+++ Provided material

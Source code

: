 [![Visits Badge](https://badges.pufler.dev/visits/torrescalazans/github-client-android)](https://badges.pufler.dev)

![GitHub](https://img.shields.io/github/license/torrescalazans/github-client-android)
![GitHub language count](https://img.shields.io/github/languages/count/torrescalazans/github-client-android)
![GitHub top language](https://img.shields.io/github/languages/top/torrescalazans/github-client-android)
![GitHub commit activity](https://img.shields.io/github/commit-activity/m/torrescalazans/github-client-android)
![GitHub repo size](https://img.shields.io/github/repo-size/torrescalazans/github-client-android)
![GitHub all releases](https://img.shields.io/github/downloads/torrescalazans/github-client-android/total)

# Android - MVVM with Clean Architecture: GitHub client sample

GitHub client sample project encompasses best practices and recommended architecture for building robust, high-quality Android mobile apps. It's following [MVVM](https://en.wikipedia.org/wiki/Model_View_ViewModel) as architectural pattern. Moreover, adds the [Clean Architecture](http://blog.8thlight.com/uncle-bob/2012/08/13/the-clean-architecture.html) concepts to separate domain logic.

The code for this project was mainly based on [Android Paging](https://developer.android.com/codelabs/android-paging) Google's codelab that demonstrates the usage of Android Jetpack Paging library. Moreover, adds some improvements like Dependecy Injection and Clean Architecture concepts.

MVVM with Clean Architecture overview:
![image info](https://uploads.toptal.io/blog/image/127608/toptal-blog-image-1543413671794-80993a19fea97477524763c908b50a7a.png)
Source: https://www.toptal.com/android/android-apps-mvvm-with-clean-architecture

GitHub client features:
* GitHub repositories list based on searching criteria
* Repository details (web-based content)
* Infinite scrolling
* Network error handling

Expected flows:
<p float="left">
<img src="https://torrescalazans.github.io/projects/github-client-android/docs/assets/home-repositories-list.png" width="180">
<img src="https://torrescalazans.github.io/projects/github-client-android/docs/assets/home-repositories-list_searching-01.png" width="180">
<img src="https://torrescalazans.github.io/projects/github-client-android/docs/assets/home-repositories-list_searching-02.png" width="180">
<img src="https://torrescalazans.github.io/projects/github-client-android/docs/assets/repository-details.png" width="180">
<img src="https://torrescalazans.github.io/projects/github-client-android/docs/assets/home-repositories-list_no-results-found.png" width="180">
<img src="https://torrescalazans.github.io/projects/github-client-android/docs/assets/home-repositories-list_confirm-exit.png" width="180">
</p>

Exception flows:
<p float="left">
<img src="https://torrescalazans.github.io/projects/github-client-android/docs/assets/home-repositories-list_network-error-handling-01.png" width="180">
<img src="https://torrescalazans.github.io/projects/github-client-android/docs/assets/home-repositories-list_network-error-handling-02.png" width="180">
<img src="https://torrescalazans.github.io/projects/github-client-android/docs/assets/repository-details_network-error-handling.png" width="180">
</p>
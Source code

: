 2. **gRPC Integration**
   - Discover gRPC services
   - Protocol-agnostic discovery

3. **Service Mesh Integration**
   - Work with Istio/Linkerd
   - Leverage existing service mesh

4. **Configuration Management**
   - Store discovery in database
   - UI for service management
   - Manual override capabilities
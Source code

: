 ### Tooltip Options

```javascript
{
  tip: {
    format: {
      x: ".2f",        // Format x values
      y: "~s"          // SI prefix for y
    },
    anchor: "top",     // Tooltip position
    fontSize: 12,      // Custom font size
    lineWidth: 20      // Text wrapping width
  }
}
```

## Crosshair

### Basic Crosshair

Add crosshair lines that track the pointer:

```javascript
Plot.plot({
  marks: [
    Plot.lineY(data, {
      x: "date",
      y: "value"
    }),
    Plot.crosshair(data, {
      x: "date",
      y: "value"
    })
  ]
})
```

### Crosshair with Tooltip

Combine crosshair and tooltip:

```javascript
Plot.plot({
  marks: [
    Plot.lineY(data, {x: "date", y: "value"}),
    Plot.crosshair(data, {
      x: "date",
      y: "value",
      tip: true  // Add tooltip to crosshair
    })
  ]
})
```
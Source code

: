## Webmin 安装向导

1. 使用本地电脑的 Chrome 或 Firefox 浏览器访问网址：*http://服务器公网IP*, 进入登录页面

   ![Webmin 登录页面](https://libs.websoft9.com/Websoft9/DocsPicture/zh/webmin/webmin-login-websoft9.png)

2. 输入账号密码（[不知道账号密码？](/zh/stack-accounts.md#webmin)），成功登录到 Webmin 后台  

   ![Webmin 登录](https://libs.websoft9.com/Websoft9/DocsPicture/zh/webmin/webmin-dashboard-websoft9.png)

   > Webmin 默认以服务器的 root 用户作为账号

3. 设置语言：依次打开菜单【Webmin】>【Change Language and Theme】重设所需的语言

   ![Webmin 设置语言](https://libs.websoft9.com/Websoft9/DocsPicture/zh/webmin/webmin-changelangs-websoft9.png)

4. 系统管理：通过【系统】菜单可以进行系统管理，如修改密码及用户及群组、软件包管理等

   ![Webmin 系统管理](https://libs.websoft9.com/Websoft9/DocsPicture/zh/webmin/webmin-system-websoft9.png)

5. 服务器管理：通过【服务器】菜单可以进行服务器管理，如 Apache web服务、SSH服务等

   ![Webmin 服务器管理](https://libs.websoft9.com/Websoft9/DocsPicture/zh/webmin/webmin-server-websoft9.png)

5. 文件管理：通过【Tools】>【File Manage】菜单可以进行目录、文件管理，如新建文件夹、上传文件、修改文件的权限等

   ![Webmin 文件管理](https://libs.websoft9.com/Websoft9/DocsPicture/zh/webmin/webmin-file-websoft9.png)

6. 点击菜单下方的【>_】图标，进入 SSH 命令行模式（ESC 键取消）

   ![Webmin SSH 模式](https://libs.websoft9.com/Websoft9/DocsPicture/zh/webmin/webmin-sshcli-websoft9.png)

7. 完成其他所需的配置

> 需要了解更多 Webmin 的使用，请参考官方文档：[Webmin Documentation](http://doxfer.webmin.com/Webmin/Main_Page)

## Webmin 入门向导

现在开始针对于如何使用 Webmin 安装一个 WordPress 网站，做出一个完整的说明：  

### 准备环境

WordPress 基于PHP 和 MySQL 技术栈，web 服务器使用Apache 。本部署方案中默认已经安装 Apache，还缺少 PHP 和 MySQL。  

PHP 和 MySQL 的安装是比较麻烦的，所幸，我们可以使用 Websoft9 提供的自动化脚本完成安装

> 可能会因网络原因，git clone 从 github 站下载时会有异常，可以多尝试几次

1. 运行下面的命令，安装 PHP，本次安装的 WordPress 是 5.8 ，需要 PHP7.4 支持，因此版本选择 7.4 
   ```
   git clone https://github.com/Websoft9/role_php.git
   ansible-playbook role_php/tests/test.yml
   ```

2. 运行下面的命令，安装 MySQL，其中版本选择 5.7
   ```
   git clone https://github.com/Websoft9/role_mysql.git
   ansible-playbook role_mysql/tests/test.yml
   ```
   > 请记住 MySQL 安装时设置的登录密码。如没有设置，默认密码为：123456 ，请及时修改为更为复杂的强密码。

++++++

▶ [Work required]: Using the entries above, copy out all lines that contain the string "sample".

▶ [Task response]:
# Android - MVVM with Clean Architecture: GitHub client sample
GitHub client sample project encompasses best practices and recommended architecture for building robust, high-quality Android mobile apps. It's following [MVVM](https://en.wikipedia.org/wiki/Model_View_ViewModel) as architectural pattern. Moreover, adds the [Clean Architecture](http://blog.8thlight.com/uncle-bob/2012/08/13/the-clean-architecture.html) concepts to separate domain logic.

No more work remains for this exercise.